THAILAND’S Finance Ministry has projected higher economic growth for this year, predicting a growth rate of 4.2 per cent and upgrading its economic forecast to 4 per cent for 2017.
In its monthly and quarterly economic reports, the Fiscal Policy Office yesterday revised upward its forecast for last year’s growth rate to 4 per cent, up from the previous 3.8 per cent, due largely to a rise in exports and tourism.
The FPO also forecast expansion of the gross domestic product (GDP) by 4.2 per cent this year driven by investment, consumption and exports.
Finance Ministry spokesperson Kulaya Tantitemit said the economy will be largely driven by public investments, which are expected to increase 11.8 per cent this year, soaring from a contraction of 1.1 per cent last year. Governments have initiated many infrastructure projects for this year, with state enterprises also planning to invest Bt390 billion.
Moreover, the government has also injected a mid-year budget of Bt150 billion to reform the farm sector, said Kulaya, who is also inspector general at the Finance Ministry.
Investors had more confidence in the economy despite the likely 90-day election delay, she said. The ministry predicted private investment will accelerate expansion at 3.8 per cent this year, up from 2.1 per cent last year. Private consumption is expected to rise 3.5 per cent, slightly up from 3.2 per cent last year partly due to a rise in daily minimum wages.
The number of foreign tourists is expected to rise 8 per cent to 38.2 million, up from 35.4 million last year. Visitors are expected to spend Bt2.05 trillion during their stays in Thailand this year, up from Bt1.82 trillion last year.
Thai exports are also expected to benefit from the continued recovery of trading partners.
Export growth, however, would decelerate to 6.6 per cent growth in dollar terms, compared with a growth rate of 9.7 per cent last year. And import growth would also decelerate to 7.1 per cent, compared with 14.7 per cent last year. A stronger baht would encourage more imports, predicted to expand at 8.6 per cent, compared with 14.7 per cent last year. Inflation is expected to be higher this year, where headline inflation is expected to rise to 1.2 per cent, up from 0.7 per cent last year. Rising crude oil prices would impact inflation as the average oil price in Dubai is expected at $61.50 (Bt1,932.61) per barrel.
The country is expected to have a current account surplus worth $45.5 billion (nearly Bt1.43 trillion), equivalent to 9.1 per cent of GDP.
The market is expecting that the ongoing current account surplus will continue to strengthen the baht against the US dollar. The stronger baht will hurt the farm sector as well as exporters because as it erodes the competitiveness of Thai products.
In a related development, economic activities in December last year continued to expand as measured by some economic indicators, said the Finance Ministry. Deputy director general of the Fiscal Policy Office, Varothai Kosolpisitkul, said that the collection of the value-added tax rose 5.9 per cent last month, and car sales rose 40.7 per cent, for expansion over 12 consecutive months. This suggests vibrating of consumption, he said.
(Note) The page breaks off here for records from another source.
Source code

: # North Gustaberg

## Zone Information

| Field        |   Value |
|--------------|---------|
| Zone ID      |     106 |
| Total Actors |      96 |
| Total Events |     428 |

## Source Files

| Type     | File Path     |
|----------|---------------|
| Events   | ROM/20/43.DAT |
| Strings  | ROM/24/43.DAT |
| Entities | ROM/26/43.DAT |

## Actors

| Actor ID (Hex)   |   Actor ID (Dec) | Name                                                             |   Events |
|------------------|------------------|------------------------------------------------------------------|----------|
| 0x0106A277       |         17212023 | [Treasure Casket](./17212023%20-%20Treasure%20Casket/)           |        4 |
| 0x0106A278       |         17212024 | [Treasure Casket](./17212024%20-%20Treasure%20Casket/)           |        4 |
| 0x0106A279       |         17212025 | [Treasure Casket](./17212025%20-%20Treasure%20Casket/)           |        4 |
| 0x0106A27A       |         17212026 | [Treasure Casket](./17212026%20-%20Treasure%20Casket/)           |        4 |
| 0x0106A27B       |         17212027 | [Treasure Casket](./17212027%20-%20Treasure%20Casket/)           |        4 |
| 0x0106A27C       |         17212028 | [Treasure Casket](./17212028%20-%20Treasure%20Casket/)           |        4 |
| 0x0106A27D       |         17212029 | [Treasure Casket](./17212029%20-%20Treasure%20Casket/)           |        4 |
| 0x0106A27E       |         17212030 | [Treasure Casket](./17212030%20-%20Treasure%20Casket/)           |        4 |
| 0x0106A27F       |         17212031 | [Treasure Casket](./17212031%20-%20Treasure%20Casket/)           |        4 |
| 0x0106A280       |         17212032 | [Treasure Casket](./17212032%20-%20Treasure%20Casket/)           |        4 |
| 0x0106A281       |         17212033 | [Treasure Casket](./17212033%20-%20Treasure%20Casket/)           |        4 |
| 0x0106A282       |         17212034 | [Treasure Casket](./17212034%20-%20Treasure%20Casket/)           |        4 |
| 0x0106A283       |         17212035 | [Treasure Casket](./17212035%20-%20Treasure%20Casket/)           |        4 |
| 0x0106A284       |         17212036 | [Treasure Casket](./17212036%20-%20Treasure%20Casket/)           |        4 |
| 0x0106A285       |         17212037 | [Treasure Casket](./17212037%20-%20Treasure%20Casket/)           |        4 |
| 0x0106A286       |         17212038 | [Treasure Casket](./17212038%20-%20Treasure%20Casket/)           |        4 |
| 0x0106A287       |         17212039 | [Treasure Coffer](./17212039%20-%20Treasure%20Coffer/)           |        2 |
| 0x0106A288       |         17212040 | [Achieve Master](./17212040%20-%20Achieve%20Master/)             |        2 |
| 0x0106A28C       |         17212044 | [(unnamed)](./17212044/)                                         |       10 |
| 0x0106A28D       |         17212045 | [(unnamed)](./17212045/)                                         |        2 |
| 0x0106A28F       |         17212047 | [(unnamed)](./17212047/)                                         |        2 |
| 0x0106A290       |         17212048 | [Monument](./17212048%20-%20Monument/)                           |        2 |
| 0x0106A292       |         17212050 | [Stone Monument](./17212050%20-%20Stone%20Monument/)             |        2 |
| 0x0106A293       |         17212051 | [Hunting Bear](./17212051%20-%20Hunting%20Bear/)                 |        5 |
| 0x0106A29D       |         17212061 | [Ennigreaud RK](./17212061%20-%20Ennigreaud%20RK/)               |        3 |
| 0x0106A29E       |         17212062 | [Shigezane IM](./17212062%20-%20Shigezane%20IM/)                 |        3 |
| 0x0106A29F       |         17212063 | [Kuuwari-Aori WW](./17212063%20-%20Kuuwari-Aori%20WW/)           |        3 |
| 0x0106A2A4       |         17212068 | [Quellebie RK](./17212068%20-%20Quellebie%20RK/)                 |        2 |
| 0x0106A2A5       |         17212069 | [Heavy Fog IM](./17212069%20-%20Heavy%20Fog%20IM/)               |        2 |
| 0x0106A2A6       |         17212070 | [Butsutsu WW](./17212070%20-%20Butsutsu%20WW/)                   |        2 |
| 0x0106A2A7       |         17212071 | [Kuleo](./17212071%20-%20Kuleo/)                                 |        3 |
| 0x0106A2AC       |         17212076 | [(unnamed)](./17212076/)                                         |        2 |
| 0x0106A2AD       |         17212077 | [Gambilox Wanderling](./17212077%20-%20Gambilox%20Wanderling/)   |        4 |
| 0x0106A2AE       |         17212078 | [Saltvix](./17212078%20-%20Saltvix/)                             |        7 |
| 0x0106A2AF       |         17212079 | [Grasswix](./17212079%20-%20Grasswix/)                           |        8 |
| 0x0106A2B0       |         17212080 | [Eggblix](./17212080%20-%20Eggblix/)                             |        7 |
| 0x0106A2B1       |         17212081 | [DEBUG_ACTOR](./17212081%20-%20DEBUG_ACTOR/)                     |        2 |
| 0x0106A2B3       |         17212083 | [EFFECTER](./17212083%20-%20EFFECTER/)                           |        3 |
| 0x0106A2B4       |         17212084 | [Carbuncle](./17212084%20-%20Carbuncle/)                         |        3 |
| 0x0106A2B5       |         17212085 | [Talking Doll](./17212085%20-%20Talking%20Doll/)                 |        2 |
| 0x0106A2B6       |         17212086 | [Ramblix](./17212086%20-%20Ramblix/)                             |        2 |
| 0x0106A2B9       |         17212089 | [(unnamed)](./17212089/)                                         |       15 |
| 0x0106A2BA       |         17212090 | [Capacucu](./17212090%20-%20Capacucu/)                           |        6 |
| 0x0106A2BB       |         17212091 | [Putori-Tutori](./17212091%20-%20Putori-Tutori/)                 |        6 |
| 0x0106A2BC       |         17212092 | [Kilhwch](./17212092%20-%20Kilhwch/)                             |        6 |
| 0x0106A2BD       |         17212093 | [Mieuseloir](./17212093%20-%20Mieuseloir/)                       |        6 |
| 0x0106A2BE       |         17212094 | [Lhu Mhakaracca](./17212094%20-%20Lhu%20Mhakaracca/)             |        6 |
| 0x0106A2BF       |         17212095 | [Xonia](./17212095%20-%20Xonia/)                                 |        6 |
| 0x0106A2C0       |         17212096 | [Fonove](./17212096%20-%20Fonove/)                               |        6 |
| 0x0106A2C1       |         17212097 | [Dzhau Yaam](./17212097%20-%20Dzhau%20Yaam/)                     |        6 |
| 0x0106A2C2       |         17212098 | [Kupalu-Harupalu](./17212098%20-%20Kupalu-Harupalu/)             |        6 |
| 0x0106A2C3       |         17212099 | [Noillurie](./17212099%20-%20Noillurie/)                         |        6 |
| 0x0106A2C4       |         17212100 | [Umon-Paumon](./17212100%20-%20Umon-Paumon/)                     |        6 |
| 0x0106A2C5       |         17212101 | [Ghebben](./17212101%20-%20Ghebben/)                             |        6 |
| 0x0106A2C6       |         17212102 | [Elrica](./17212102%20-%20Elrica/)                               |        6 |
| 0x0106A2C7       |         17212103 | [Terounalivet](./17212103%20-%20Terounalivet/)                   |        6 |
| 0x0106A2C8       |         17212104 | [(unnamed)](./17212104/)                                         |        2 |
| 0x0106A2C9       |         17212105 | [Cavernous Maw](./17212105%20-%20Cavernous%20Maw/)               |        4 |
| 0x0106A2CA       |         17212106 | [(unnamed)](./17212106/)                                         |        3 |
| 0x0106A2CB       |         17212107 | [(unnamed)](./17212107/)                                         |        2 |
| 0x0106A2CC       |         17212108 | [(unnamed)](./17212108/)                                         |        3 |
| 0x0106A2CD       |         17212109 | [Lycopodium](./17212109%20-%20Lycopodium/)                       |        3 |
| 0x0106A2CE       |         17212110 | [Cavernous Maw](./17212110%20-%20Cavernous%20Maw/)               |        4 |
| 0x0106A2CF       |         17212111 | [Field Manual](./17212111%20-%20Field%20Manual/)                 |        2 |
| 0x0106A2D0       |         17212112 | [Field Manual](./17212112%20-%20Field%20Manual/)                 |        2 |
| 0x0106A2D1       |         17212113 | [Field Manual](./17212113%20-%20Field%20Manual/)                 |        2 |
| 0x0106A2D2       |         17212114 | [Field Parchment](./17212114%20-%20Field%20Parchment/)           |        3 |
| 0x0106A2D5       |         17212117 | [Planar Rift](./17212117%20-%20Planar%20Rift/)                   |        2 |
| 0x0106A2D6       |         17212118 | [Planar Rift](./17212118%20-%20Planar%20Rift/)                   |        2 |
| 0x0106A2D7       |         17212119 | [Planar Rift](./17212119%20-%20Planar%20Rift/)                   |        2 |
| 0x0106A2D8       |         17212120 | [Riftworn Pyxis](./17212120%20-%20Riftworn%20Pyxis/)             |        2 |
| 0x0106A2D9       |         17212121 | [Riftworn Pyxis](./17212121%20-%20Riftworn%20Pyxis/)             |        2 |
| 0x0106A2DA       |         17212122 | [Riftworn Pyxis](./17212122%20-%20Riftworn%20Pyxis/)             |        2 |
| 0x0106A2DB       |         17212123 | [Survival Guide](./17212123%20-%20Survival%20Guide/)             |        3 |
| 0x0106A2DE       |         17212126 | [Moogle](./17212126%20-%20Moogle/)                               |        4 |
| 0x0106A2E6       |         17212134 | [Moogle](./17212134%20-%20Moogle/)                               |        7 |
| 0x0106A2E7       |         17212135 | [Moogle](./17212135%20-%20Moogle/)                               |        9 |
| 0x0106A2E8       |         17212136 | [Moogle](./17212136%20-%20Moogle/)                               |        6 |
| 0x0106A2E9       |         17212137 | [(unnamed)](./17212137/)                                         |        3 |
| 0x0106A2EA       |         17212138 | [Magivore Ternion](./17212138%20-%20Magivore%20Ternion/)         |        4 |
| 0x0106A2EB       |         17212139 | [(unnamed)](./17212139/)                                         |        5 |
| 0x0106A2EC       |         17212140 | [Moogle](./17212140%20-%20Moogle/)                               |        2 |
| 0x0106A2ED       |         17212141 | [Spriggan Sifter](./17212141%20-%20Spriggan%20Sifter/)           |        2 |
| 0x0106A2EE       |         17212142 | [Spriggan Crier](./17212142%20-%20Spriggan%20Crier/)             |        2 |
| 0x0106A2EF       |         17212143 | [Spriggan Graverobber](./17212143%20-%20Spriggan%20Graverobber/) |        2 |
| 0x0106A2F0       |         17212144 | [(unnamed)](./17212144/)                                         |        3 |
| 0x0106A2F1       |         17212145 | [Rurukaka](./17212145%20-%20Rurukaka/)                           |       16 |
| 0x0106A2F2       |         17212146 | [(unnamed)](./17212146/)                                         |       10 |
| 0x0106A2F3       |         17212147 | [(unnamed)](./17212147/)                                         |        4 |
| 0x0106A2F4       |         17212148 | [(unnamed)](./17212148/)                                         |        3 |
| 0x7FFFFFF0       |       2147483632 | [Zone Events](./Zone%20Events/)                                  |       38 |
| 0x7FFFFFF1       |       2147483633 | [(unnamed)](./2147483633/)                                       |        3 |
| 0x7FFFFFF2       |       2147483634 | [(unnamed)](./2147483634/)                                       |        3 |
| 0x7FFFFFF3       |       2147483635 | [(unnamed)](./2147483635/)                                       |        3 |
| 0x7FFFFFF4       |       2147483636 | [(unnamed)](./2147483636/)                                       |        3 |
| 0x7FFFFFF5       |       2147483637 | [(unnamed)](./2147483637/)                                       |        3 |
Sale of commercial cars rose 9.5 per cent and sale of one-tonne pickup trucks increased 8.4 per cent, suggesting rising private investment.
The Price Index of construction materials increased 3 per cent in December and rose 3.6 per cent in the fourth quarter last year, due to public investment projects and private investment in the property sector.
The regional economy also expanded in December and in the last quarter of 2017, led by eastern, central and southern regions driven by private consumption and investment, Varothai added.